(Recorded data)
◆ ◆ ◆ ◆ ◆ ◆ ◆

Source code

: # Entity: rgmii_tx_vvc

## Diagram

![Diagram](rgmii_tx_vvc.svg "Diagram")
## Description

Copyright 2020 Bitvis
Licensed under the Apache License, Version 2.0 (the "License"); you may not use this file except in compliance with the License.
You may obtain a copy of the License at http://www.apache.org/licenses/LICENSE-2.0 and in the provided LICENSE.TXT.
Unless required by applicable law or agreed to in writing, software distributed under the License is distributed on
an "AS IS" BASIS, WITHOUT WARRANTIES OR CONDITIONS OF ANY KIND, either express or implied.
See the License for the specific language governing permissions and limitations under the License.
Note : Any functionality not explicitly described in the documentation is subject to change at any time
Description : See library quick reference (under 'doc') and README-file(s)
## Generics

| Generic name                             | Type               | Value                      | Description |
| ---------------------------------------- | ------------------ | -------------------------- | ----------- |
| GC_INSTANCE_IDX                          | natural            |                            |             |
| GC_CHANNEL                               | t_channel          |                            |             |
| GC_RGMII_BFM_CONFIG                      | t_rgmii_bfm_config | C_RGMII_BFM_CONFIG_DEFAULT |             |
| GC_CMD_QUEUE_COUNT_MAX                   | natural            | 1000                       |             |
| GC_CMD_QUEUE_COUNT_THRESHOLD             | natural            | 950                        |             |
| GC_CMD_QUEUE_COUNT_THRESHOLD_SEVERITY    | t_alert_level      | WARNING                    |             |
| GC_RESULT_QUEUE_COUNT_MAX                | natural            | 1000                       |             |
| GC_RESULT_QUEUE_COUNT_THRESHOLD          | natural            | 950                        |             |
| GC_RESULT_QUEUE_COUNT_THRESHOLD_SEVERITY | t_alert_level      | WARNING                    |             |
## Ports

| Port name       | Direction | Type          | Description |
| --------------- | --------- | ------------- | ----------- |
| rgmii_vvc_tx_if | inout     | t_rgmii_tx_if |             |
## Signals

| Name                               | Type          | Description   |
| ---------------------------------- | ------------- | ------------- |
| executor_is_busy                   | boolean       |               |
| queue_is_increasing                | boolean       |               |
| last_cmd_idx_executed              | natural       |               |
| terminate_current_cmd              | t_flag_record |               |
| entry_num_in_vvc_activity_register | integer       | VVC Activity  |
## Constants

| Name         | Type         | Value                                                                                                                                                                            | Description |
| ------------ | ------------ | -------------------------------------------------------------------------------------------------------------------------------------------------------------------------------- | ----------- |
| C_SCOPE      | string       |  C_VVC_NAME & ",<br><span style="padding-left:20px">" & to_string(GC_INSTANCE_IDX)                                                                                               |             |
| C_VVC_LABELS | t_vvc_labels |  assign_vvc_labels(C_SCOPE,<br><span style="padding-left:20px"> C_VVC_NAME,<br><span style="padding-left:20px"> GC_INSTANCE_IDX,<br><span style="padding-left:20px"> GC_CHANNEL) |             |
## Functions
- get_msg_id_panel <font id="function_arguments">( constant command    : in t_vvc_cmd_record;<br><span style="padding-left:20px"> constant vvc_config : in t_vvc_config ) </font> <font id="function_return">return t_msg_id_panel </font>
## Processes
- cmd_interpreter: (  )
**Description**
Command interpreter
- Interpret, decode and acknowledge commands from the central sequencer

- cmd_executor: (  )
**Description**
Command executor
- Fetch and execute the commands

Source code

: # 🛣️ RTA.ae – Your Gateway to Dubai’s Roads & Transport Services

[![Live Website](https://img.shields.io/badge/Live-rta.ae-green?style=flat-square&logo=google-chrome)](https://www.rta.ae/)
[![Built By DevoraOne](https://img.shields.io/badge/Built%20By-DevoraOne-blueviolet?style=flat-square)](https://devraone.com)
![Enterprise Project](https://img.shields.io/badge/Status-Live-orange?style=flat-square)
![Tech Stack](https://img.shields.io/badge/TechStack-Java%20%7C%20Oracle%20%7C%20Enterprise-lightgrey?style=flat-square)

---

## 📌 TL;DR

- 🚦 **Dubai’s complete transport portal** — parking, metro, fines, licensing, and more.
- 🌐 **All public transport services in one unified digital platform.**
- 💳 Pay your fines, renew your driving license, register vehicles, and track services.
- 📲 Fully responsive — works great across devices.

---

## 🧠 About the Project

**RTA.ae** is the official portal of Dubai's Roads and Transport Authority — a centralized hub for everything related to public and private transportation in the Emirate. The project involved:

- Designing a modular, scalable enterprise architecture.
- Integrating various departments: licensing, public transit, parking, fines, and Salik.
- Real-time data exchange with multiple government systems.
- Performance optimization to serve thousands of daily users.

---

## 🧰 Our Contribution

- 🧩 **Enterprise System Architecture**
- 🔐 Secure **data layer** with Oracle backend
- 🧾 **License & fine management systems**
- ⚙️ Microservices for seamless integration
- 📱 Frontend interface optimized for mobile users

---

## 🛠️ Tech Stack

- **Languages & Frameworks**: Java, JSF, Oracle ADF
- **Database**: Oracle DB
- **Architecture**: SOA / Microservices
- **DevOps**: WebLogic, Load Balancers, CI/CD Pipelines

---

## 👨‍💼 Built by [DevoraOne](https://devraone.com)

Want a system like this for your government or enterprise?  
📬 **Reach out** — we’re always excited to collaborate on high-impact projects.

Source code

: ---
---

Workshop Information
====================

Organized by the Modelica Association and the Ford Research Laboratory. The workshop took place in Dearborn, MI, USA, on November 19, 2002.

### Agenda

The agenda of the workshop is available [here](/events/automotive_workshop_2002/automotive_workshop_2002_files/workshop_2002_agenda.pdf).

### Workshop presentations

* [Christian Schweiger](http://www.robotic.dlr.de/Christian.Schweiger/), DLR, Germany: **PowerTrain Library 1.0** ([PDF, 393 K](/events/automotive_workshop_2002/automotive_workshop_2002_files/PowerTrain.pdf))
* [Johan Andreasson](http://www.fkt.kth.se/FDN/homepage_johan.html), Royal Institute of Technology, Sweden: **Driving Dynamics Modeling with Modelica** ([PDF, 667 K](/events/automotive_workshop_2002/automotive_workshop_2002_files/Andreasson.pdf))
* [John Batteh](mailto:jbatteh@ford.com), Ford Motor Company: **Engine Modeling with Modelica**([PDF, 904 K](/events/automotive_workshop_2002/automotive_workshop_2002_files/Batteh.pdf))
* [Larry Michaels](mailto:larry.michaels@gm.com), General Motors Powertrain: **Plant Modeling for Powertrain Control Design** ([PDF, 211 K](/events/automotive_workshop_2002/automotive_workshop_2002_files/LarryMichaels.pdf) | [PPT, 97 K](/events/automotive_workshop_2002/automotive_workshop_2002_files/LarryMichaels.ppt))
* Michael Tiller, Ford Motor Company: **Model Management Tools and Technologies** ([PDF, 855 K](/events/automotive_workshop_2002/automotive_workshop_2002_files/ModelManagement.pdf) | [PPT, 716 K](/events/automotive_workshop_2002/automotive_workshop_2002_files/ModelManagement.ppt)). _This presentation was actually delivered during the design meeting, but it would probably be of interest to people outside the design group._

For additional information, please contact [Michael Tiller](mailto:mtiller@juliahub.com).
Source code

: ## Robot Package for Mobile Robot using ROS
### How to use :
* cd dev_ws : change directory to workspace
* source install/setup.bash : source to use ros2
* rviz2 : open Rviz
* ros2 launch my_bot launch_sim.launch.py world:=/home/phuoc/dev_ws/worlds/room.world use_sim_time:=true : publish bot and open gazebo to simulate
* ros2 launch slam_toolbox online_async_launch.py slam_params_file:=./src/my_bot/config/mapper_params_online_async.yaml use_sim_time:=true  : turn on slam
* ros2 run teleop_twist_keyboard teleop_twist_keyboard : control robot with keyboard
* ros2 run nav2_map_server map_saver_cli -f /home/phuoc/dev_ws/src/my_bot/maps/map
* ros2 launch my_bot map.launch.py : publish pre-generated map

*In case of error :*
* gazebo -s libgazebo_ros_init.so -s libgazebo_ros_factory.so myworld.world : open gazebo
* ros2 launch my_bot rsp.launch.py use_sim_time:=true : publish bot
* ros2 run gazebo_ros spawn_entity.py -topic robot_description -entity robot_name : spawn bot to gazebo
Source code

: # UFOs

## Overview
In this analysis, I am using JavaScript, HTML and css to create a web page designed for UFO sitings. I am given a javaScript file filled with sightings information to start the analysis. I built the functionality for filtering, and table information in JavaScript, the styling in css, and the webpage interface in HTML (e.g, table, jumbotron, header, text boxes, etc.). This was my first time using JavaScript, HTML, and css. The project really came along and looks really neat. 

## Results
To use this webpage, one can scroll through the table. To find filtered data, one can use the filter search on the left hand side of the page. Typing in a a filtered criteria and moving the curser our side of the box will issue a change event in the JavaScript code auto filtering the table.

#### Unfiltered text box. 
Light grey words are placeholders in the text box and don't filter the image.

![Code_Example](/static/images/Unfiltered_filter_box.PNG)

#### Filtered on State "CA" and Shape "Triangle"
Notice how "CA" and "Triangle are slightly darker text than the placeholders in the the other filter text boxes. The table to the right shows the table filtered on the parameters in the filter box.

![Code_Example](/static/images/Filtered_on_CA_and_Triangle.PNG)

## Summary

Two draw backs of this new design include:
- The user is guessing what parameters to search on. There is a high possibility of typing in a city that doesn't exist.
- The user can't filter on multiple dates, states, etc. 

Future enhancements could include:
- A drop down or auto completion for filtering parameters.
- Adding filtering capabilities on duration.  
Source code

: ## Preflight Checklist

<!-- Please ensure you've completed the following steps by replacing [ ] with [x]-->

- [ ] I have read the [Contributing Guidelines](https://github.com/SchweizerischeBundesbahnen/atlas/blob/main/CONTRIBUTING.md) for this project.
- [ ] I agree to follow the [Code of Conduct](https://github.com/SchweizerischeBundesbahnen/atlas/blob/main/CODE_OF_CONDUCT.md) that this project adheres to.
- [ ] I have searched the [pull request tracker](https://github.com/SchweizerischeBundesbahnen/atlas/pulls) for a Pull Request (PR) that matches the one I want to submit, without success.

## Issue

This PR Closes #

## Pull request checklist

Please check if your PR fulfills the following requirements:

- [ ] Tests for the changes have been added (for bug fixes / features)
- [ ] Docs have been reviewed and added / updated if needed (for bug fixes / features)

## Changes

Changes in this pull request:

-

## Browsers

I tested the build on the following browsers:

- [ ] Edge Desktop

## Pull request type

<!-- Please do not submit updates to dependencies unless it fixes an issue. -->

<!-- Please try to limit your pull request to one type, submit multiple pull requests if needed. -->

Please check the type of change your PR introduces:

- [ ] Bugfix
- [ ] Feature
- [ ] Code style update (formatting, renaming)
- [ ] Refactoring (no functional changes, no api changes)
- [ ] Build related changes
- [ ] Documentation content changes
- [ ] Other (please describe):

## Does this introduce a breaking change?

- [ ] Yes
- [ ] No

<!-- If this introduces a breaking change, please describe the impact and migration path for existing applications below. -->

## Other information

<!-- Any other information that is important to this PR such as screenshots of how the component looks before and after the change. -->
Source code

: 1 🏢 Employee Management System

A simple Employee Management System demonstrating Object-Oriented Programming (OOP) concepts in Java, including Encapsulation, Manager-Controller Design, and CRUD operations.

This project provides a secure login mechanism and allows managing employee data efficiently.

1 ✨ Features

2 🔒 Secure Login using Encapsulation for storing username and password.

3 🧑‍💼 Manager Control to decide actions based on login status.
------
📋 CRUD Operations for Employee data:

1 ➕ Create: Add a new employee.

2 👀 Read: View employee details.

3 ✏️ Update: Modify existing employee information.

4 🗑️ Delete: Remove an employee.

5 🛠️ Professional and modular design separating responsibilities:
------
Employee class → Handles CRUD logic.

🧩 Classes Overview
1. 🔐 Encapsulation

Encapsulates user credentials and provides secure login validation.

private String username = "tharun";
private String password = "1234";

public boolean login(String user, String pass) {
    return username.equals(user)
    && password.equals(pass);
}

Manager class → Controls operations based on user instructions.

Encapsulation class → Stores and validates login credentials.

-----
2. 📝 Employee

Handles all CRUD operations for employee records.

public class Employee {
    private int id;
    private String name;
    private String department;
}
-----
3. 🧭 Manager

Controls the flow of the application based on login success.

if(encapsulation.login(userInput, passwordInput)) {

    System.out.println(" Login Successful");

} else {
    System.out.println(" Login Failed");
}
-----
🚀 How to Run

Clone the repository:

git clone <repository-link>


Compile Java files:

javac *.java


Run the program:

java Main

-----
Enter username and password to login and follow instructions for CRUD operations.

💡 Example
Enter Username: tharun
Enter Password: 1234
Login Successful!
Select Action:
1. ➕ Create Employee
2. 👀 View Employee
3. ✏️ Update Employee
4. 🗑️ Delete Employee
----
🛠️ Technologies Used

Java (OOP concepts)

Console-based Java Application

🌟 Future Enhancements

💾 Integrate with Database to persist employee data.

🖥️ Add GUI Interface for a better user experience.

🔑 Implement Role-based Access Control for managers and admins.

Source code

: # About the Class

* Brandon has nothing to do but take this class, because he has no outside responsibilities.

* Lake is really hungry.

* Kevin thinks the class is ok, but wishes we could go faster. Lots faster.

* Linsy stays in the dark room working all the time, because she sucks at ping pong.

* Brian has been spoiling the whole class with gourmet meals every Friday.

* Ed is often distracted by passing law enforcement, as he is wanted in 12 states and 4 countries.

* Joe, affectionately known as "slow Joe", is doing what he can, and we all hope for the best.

◆ ◆ ◆ ◆ ◆ ◆ ◆

- [The task] Retype the entries above exactly, but only from the line containing "### How to use" through the line containing "## Overview", both included.

- [Your solution]
### How to use :
* cd dev_ws : change directory to workspace
* source install/setup.bash : source to use ros2
* rviz2 : open Rviz
* ros2 launch my_bot launch_sim.launch.py world:=/home/phuoc/dev_ws/worlds/room.world use_sim_time:=true : publish bot and open gazebo to simulate
* ros2 launch slam_toolbox online_async_launch.py slam_params_file:=./src/my_bot/config/mapper_params_online_async.yaml use_sim_time:=true  : turn on slam
* ros2 run teleop_twist_keyboard teleop_twist_keyboard : control robot with keyboard
* ros2 run nav2_map_server map_saver_cli -f /home/phuoc/dev_ws/src/my_bot/maps/map
* ros2 launch my_bot map.launch.py : publish pre-generated map

*In case of error :*
* gazebo -s libgazebo_ros_init.so -s libgazebo_ros_factory.so myworld.world : open gazebo
* ros2 launch my_bot rsp.launch.py use_sim_time:=true : publish bot
* ros2 run gazebo_ros spawn_entity.py -topic robot_description -entity robot_name : spawn bot to gazebo
Source code

: # UFOs

## Overview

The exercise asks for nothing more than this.